French politician and journalist (1952–2020)

Jean-Michel Cadiot (23 December 1952 – 1 June 2020) was a French writer and journalist.

==Biography==
Jean-Michel was the son of Robert Cadiot (1909–1967), a polytechnician, and Odile Gay (born 1919), a Greek and Latin professor.

Cadiot held a license in Chinese from Paris Diderot University. He also took courses in economics and theology. He began working for Témoignage chrétien and the magazine France-Pays arabes. In 1979, he became a correspondent with the Agence France-Presse (AFP) in Baghdad. He joined the AFP in Paris in 1981 and worked in Rennes, Brest, Tehran, and Bucharest. He was Vice-President of the Association for Mutual Aid to Eastern Minorities.

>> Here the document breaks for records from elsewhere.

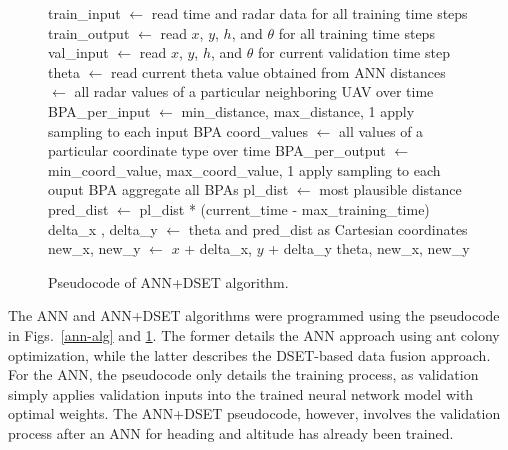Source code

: \documentclass[12pt]{uthesis-v12}  %
\begin{document}
\begin{figure}
\begin{algorithmic}[1]
\STATE train\_input $\leftarrow$ read time and radar data for all training time steps
\STATE train\_output $\leftarrow$ read $x$, $y$, $h$, and $\theta$ for all training time steps
\STATE val\_input $\leftarrow$ read $x$, $y$, $h$, and $\theta$ for current validation time step
\STATE theta $\leftarrow$ read current theta value obtained from ANN
	\STATE distances $\leftarrow$ all radar values of a particular neighboring UAV over time
	\STATE BPA\_per\_input $\leftarrow$ min\_distance, max\_distance, 1
	\STATE apply sampling to each input BPA
\ENDFOR
{}
	\STATE coord\_values $\leftarrow$ all values of a particular coordinate type over time
	\STATE BPA\_per\_output $\leftarrow$ min\_coord\_value, max\_coord\_value, 1
	\STATE apply sampling to each ouput BPA	
\ENDFOR
\STATE aggregate all BPAs
\STATE pl\_dist $\leftarrow$ most plausible distance
\STATE pred\_dist $\leftarrow$ pl\_dist * (current\_time - max\_training\_time)
\STATE delta\_x , delta\_y $\leftarrow$ theta and pred\_dist as Cartesian coordinates
\STATE new\_x, new\_y $\leftarrow$ $x$ + delta\_x, $y$ + delta\_y
\RETURN theta, new\_x, new\_y
\label{dset-alg1}
\end{algorithmic}
\caption{Pseudocode of ANN+DSET algorithm.} \label{dset-alg}
\end{figure}

The ANN and ANN+DSET algorithms were programmed using the pseudocode in Figs.~\ref{ann-alg} and \ref{dset-alg}. The former details the ANN approach using ant colony optimization, while the latter describes the DSET-based data fusion approach. For the ANN, the pseudocode only details the training process, as validation simply applies validation inputs into the trained neural network model with optimal weights. The ANN+DSET pseudocode, however, involves the validation process after an ANN for heading and altitude has already been trained.
\end{document}
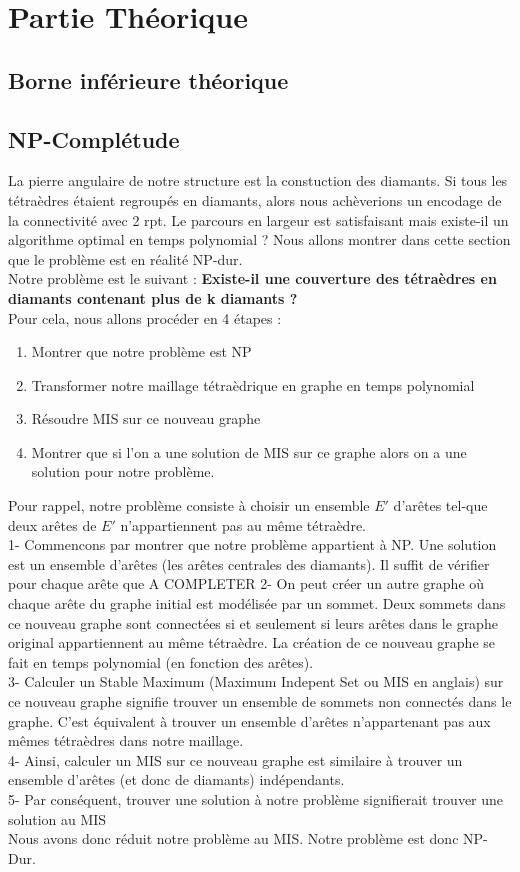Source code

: \section{Partie Théorique}
\subsection{Borne inférieure théorique}
\subsection{NP-Complétude}
\noindent
La pierre angulaire de notre structure est la constuction des diamants. Si tous les tétraèdres étaient regroupés en diamants, alors nous achèverions un encodage de la connectivité avec 2 rpt. Le parcours en largeur est satisfaisant mais existe-il un algorithme optimal en temps polynomial ? Nous allons montrer dans cette section que le problème est en réalité NP-dur.\\
Notre problème est le suivant : \textbf{Existe-il une couverture des tétraèdres en diamants contenant plus de k diamants ?}\\
Pour cela, nous allons procéder en 4 étapes :
\begin{enumerate}
\item Montrer que notre problème est NP
\item Transformer notre maillage tétraèdrique en graphe en temps polynomial
\item Résoudre MIS sur ce nouveau graphe
\item Montrer que si l'on a une solution de MIS sur ce graphe alors on a une solution pour notre problème.
\end{enumerate}
Pour rappel, notre problème consiste à choisir un ensemble $E'$ d'arêtes tel-que deux arêtes de $E'$ n'appartiennent pas au même tétraèdre.\\
1- Commencons par montrer que notre problème appartient à NP. Une solution est un ensemble d'arêtes (les arêtes centrales des diamants). Il suffit de vérifier pour chaque arête que A COMPLETER
2- On peut créer un autre graphe où chaque arête du graphe initial est modélisée par un sommet. Deux sommets dans ce nouveau graphe sont connectées si et seulement si leurs arêtes dans le graphe original appartiennent au même tétraèdre. La création de ce nouveau graphe se fait en temps polynomial (en fonction des arêtes).\\
3- Calculer un Stable Maximum (Maximum Indepent Set ou MIS en anglais) sur ce nouveau graphe signifie trouver un ensemble de sommets non connectés dans le graphe. C'est équivalent à trouver un ensemble d'arêtes n'appartenant pas aux mêmes tétraèdres dans notre maillage.\\
4- Ainsi, calculer un MIS sur ce nouveau graphe est similaire à trouver un ensemble d'arêtes (et donc de diamants) indépendants.\\
5- Par conséquent, trouver une solution à notre problème signifierait trouver une solution au MIS\\
Nous avons donc réduit notre problème au MIS. Notre problème est donc NP-Dur.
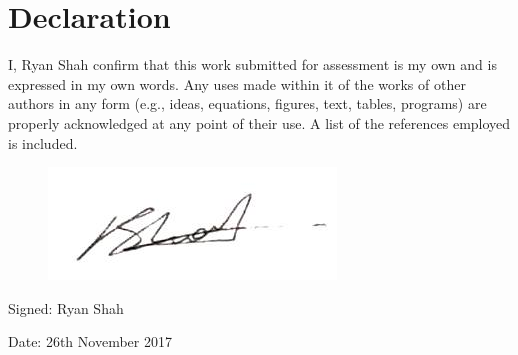 \chapter*{Declaration}
I, Ryan Shah confirm that this work submitted for assessment is my own and is expressed in my own words. Any uses made within it of the works of other authors in any form (e.g., ideas, equations, figures, text, tables, programs) are properly acknowledged at any point of their use. A list of the references employed is included.
\vspace{0.5cm}

\begin{figure}[h]
	\includegraphics[width=0.2\linewidth]{img/sig.jpg}
\end{figure}

\raggedright
\vspace{0.1cm}
Signed: Ryan Shah

\vspace{0.1cm}
Date: 26th November 2017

In the 2007 French legislative election, Cadiot ran for Deputy under the UDF-MoDem ticket in Val-d'Oise's 8th constituency. However, he only obtained 3.32% of the votes in the first round. In 2008, he ran in the Canton of Sarcelles-Nord-Est, earning 3.48% of the vote.

Jean-Michel Cadiot died on 1 June 2020 at the age of 67.

==Bibliography==
- Quand l'Irak entra en guerre (1989)
- Mitterrand et les communistes (1995)
- L'Almanach politique et religieux (1999)
- Francisque Gay et les démocrates d'inspiration chrétienne (2006)
- Les Chrétiens d'Orient. Vitalité, souffrance, avenir (2010)
- Saâd Abssi, le combat pour la dignité (2014)
- Noun, chrétiens de Mossoul persécutés (2014)
- Pierre Santini, le but c'est le chemin (2015)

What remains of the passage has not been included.